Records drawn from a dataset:
=-=-=

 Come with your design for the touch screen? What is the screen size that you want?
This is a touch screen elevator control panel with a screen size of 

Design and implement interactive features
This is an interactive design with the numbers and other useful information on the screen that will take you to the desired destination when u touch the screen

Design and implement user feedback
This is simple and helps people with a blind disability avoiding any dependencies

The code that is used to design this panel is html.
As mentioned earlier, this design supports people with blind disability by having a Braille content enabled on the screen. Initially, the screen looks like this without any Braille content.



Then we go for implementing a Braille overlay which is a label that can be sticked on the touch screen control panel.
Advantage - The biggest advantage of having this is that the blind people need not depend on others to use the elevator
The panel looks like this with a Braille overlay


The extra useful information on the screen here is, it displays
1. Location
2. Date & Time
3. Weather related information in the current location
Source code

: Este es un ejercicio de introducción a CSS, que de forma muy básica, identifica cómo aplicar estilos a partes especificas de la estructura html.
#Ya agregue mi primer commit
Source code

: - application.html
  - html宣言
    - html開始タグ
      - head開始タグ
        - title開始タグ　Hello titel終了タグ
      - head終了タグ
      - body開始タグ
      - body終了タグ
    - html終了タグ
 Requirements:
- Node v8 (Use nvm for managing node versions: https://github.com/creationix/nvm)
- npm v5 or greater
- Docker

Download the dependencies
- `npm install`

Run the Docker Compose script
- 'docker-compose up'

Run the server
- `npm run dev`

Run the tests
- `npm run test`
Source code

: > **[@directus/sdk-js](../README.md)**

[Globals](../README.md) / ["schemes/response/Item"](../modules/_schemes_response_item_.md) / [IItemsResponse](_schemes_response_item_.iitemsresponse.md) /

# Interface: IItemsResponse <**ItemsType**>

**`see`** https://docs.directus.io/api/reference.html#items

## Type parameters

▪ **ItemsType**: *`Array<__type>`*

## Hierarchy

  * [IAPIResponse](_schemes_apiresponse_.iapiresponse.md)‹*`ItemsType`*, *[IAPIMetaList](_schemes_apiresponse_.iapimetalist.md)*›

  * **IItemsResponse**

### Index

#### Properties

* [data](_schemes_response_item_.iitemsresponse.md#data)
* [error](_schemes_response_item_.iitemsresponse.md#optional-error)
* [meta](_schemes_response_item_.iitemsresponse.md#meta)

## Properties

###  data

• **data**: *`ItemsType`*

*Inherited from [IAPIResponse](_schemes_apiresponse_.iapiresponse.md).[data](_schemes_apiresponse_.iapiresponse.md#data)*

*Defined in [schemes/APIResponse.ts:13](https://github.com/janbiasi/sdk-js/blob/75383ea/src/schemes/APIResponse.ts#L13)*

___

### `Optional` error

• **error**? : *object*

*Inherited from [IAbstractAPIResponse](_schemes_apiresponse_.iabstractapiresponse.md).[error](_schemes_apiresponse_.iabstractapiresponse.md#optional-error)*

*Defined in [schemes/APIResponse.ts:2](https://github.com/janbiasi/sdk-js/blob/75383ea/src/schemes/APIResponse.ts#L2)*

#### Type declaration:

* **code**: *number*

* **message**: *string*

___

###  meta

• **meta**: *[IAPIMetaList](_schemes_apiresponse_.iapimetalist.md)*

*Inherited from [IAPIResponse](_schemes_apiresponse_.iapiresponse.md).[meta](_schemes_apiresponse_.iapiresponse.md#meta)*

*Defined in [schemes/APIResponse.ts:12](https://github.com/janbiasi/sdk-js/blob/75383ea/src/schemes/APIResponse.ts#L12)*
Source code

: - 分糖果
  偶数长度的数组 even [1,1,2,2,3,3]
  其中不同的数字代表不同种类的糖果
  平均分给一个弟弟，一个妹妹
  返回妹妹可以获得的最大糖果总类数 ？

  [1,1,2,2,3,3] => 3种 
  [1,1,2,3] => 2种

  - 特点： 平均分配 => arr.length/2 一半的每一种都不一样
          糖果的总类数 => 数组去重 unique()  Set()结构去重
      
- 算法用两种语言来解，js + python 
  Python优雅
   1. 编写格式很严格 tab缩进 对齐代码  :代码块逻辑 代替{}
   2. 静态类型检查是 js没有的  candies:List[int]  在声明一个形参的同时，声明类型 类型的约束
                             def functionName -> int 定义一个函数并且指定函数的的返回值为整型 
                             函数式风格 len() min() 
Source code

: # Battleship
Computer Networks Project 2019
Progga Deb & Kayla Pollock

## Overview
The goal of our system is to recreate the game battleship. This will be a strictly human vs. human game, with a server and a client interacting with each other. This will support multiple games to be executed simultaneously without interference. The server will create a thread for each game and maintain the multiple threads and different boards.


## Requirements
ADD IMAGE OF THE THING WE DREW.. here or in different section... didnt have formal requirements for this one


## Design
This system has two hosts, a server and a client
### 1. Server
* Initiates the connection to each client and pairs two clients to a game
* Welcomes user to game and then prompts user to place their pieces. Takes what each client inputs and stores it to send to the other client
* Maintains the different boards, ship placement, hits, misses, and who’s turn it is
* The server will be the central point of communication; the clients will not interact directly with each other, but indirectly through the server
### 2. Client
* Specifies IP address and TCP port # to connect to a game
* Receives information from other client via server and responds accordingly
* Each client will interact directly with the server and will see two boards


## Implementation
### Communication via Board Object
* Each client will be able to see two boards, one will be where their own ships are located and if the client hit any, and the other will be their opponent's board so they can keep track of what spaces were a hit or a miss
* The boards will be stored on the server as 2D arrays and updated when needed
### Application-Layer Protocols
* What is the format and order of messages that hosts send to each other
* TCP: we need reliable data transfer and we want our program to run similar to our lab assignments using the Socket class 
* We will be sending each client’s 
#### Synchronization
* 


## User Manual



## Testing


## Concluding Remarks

=-=-=

# What is being asked
Set down the records again, exactly.

# Answer to this task
 Come with your design for the touch screen? What is the screen size that you want?
This is a touch screen elevator control panel with a screen size of 

Design and implement interactive features
This is an interactive design with the numbers and other useful information on the screen that will take you to the desired destination when u touch the screen

Design and implement user feedback
This is simple and helps people with a blind disability avoiding any dependencies

The code that is used to design this panel is html.
As mentioned earlier, this design supports people with blind disability by having a Braille content enabled on the screen. Initially, the screen looks like this without any Braille content.



Then we go for implementing a Braille overlay which is a label that can be sticked on the touch screen control panel.
Advantage - The biggest advantage of having this is that the blind people need not depend on others to use the elevator
The panel looks like this with a Braille overlay


The extra useful information on the screen here is, it displays
1. Location
2. Date & Time
3. Weather related information in the current location
Source code

: Este es un ejercicio de introducción a CSS, que de forma muy básica, identifica cómo aplicar estilos a partes especificas de la estructura html.
#Ya agregue mi primer commit
Source code

: - application.html
  - html宣言
    - html開始タグ
      - head開始タグ
        - title開始タグ　Hello titel終了タグ
      - head終了タグ
      - body開始タグ
      - body終了タグ
    - html終了タグ
 Requirements:
- Node v8 (Use nvm for managing node versions: https://github.com/creationix/nvm)
- npm v5 or greater
- Docker

Download the dependencies
- `npm install`

Run the Docker Compose script
- 'docker-compose up'

Run the server
- `npm run dev`

Run the tests
- `npm run test`
Source code

: > **[@directus/sdk-js](../README.md)**

[Globals](../README.md) / ["schemes/response/Item"](../modules/_schemes_response_item_.md) / [IItemsResponse](_schemes_response_item_.iitemsresponse.md) /

# Interface: IItemsResponse <**ItemsType**>

**`see`** https://docs.directus.io/api/reference.html#items

## Type parameters

▪ **ItemsType**: *`Array<__type>`*

## Hierarchy

  * [IAPIResponse](_schemes_apiresponse_.iapiresponse.md)‹*`ItemsType`*, *[IAPIMetaList](_schemes_apiresponse_.iapimetalist.md)*›

  * **IItemsResponse**

### Index

#### Properties

* [data](_schemes_response_item_.iitemsresponse.md#data)
* [error](_schemes_response_item_.iitemsresponse.md#optional-error)
* [meta](_schemes_response_item_.iitemsresponse.md#meta)

## Properties

###  data

• **data**: *`ItemsType`*

*Inherited from [IAPIResponse](_schemes_apiresponse_.iapiresponse.md).[data](_schemes_apiresponse_.iapiresponse.md#data)*

*Defined in [schemes/APIResponse.ts:13](https://github.com/janbiasi/sdk-js/blob/75383ea/src/schemes/APIResponse.ts#L13)*

___

### `Optional` error

• **error**? : *object*

*Inherited from [IAbstractAPIResponse](_schemes_apiresponse_.iabstractapiresponse.md).[error](_schemes_apiresponse_.iabstractapiresponse.md#optional-error)*

*Defined in [schemes/APIResponse.ts:2](https://github.com/janbiasi/sdk-js/blob/75383ea/src/schemes/APIResponse.ts#L2)*

#### Type declaration:

* **code**: *number*

* **message**: *string*

___

###  meta

• **meta**: *[IAPIMetaList](_schemes_apiresponse_.iapimetalist.md)*

*Inherited from [IAPIResponse](_schemes_apiresponse_.iapiresponse.md).[meta](_schemes_apiresponse_.iapiresponse.md#meta)*

*Defined in [schemes/APIResponse.ts:12](https://github.com/janbiasi/sdk-js/blob/75383ea/src/schemes/APIResponse.ts#L12)*
Source code

: - 分糖果
  偶数长度的数组 even [1,1,2,2,3,3]
  其中不同的数字代表不同种类的糖果
  平均分给一个弟弟，一个妹妹
  返回妹妹可以获得的最大糖果总类数 ？

  [1,1,2,2,3,3] => 3种 
  [1,1,2,3] => 2种

  - 特点： 平均分配 => arr.length/2 一半的每一种都不一样
          糖果的总类数 => 数组去重 unique()  Set()结构去重
      
- 算法用两种语言来解，js + python 
  Python优雅
   1. 编写格式很严格 tab缩进 对齐代码  :代码块逻辑 代替{}
   2. 静态类型检查是 js没有的  candies:List[int]  在声明一个形参的同时，声明类型 类型的约束
                             def functionName -> int 定义一个函数并且指定函数的的返回值为整型 
                             函数式风格 len() min() 
Source code

: # Battleship
Computer Networks Project 2019
Progga Deb & Kayla Pollock

## Overview
The goal of our system is to recreate the game battleship. This will be a strictly human vs. human game, with a server and a client interacting with each other. This will support multiple games to be executed simultaneously without interference. The server will create a thread for each game and maintain the multiple threads and different boards.


## Requirements
ADD IMAGE OF THE THING WE DREW.. here or in different section... didnt have formal requirements for this one


## Design
This system has two hosts, a server and a client
### 1. Server
* Initiates the connection to each client and pairs two clients to a game
* Welcomes user to game and then prompts user to place their pieces. Takes what each client inputs and stores it to send to the other client
* Maintains the different boards, ship placement, hits, misses, and who’s turn it is
* The server will be the central point of communication; the clients will not interact directly with each other, but indirectly through the server
### 2. Client
* Specifies IP address and TCP port # to connect to a game
* Receives information from other client via server and responds accordingly
* Each client will interact directly with the server and will see two boards


## Implementation
### Communication via Board Object
* Each client will be able to see two boards, one will be where their own ships are located and if the client hit any, and the other will be their opponent's board so they can keep track of what spaces were a hit or a miss
* The boards will be stored on the server as 2D arrays and updated when needed
### Application-Layer Protocols
* What is the format and order of messages that hosts send to each other
* TCP: we need reliable data transfer and we want our program to run similar to our lab assignments using the Socket class 
* We will be sending each client’s 
#### Synchronization
* 


## User Manual



## Testing


## Concluding Remarks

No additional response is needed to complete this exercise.